Tuttavia, come già accennato, ad Acquapendente si utilizzava invece la tecnica dello stampo di gesso. Bruno Lucchetti riferisce che anche a Tuscania accanto agli animali modellati a mano si realizzavano fischietti antropomorfi a stampo. In fine, Orlando Orlandi spiega come a Vasanello il cavallo poteva essere modellato con l’aiuto del tornio.
Sergio Polacco: “Questo è lo stampino di gesso: si calcava e si faceva la figura.  Il fischietto è fatto a mano, poi si attacca dietro.”
Angelo Lucchetti: “Si facevano quelli a forma di persona con lo stampo.”
Orlando Orlandi: “Mio Padre il cavalluccio lo faceva al tornio. Tirava al tornio un cilindro così, in modo che già con questo gli modellava il collo del cavallo e la testa. Il cavaliere se faceva a mano e poi si incollava sopra.”

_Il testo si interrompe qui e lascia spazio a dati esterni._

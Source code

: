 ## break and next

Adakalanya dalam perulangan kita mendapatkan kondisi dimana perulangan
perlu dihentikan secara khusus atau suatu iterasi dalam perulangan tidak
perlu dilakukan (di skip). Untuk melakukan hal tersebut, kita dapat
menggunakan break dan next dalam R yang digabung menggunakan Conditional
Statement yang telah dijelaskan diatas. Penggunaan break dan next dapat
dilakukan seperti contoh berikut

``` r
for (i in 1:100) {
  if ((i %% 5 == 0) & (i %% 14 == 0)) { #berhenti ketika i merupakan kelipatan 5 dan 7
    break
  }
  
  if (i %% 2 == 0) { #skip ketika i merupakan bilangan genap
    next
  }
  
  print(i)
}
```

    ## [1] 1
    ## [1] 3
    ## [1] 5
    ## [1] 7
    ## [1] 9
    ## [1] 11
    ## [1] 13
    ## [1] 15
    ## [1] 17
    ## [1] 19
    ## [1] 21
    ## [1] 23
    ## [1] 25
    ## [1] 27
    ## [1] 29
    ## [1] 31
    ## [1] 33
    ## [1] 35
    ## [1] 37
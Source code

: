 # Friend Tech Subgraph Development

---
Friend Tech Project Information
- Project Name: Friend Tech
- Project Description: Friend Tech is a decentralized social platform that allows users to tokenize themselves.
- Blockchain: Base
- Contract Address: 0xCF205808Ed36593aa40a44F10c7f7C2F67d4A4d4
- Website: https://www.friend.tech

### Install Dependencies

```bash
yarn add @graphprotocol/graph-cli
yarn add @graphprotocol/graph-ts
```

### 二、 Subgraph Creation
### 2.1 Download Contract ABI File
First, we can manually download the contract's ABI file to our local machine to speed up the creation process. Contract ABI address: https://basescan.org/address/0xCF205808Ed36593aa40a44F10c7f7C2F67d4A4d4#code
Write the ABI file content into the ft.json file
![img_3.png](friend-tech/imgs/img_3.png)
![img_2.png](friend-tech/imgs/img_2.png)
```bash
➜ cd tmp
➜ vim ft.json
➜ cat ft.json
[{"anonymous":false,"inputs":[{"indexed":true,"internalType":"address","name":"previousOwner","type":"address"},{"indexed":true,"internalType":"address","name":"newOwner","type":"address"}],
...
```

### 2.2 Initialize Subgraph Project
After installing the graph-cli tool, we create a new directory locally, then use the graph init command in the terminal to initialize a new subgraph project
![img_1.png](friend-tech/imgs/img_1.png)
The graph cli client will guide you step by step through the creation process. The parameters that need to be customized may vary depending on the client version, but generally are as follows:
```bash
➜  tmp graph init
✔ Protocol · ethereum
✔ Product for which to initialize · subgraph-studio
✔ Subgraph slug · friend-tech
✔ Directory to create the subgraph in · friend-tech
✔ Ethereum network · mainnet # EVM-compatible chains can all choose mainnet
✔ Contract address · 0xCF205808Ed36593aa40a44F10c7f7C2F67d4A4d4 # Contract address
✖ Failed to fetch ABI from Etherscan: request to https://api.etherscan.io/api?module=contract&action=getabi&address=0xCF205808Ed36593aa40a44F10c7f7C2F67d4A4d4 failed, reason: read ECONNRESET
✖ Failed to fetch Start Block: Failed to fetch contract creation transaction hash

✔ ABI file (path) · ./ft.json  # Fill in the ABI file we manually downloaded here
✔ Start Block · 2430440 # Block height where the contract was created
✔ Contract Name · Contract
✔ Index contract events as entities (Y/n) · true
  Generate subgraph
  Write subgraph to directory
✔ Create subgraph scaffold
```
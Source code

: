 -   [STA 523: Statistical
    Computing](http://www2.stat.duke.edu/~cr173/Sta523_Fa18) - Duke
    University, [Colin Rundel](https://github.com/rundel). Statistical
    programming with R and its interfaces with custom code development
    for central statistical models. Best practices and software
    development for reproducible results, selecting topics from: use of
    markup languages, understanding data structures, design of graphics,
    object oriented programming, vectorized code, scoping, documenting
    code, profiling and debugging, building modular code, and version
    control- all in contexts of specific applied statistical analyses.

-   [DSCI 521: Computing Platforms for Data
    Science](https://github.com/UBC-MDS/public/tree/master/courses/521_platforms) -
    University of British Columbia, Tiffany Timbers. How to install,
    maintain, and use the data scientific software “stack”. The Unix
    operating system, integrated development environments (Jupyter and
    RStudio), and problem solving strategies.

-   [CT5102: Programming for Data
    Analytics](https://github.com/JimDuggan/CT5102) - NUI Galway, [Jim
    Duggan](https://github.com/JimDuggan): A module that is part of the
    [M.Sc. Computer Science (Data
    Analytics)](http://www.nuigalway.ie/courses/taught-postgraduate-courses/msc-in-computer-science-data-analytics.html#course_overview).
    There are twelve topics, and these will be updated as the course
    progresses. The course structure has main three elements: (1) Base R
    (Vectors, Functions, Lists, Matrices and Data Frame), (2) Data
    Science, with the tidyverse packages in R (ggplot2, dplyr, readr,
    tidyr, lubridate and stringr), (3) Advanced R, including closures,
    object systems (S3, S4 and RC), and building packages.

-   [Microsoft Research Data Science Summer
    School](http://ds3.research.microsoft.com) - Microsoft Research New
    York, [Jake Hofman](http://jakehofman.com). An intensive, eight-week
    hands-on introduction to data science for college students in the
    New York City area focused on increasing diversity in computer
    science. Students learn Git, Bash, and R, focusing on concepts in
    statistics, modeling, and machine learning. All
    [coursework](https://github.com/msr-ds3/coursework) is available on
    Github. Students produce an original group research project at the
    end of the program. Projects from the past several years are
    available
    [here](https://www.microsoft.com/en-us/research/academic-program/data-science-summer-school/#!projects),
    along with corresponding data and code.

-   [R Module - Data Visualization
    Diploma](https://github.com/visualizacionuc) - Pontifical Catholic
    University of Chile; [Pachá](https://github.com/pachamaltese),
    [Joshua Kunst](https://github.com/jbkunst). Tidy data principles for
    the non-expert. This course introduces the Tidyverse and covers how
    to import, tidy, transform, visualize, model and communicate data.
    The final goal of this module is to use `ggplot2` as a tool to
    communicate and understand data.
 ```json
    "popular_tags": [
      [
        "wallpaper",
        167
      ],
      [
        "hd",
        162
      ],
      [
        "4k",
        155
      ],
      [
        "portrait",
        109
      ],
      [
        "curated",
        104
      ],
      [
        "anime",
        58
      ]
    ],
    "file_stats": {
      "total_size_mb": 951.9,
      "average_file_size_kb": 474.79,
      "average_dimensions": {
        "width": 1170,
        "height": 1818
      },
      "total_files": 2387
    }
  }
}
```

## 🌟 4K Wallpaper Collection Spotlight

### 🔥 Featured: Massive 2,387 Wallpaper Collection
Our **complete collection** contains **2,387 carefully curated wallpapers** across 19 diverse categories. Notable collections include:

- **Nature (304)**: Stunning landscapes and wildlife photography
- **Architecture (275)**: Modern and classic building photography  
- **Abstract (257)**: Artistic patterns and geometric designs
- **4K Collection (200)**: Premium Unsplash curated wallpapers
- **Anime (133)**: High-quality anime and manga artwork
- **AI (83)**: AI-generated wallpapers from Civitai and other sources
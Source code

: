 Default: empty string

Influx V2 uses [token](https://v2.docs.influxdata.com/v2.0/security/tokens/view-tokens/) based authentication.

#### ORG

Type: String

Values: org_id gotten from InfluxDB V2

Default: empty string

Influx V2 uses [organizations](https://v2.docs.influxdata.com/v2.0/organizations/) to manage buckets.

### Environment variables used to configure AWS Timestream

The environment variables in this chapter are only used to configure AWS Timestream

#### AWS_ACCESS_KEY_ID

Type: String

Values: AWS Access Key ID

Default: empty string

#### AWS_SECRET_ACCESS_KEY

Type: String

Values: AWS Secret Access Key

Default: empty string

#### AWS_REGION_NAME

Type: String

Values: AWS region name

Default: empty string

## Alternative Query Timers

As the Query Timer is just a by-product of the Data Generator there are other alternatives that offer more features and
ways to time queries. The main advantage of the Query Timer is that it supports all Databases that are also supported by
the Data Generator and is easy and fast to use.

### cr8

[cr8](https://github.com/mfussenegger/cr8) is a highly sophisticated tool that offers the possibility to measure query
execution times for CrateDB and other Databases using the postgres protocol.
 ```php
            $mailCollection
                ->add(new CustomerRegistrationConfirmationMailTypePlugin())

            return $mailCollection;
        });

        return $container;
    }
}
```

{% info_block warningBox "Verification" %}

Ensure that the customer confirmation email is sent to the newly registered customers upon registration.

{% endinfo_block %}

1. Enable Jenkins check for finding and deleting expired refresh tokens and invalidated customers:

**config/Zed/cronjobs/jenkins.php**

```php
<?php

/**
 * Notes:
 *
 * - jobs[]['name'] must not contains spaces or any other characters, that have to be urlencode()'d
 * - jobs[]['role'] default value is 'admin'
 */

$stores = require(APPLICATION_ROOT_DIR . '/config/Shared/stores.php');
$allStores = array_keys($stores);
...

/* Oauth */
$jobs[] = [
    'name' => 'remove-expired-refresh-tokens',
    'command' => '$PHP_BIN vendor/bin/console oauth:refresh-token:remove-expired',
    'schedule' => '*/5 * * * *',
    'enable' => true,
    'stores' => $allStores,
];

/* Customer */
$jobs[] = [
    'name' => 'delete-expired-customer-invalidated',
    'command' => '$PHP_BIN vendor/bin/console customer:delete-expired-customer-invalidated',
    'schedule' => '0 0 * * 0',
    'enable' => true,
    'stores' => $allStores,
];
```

I fischietti venivano cotti insieme agli oggetti più grandi, disponendoli nelle fornaci in maniera da riempire gli spazi rimasti vuoti. Erano inoltre oggetti che si prestavano a fare da spie – che come abbiamo visto erano piccoli oggetti che servivano a verificare il completamento della cottura.[12]
Orlando Orlandi: “Per cuocerli li mettevano nei pignatti grandi. Per sfruttare gli spazi, nei pignatti grandi ci mettevano dentro un pignattello piccolo, poi qualche coperchio e 2 o 3 cavallucci.”

La decorazione dei fischietti – quando non del tutto assente - era molto essenziale. A volte ci si limitava a invetriate i pezzi, altre volte si riprendevano i motivi della decorazione dei pignatti, ovviamente in versione semplificata: si tracciavano sull’oggetto alcuni semplici segni o lo si schizzava con i caratteristici colori giallo e verde. Solo una testimonianza – quella di Ovidio Orlandi – sembra indicare che gli smalti colorati venissero usati per decorare l’abito della figura modellata – nello specifico il mantello rosso del San Lanno.
Orlando Orlandi: “Alcuni li facevano grezzi così, e alcuni lucidi con la vetrina. Oppure gli davano una schizzata col giallo e col verde.”
Sergio Polacco: “Si dipingevano a freddo con i colori che c’erano prima. O addirittura si imbiancavano con la calce e poi si coloravano. Era una cosa molto primitiva.”
Francesco Ricci: “Il decoro che se faceva è questo qui. Questi due segni qua gialli o verdi. Il verde col rame e il giallo con l’antimonio.”
Ovidio Orlandi: “(San Lanno) c’aveva un manto rosso come un arancia, tutto rosso come la vernice che se da”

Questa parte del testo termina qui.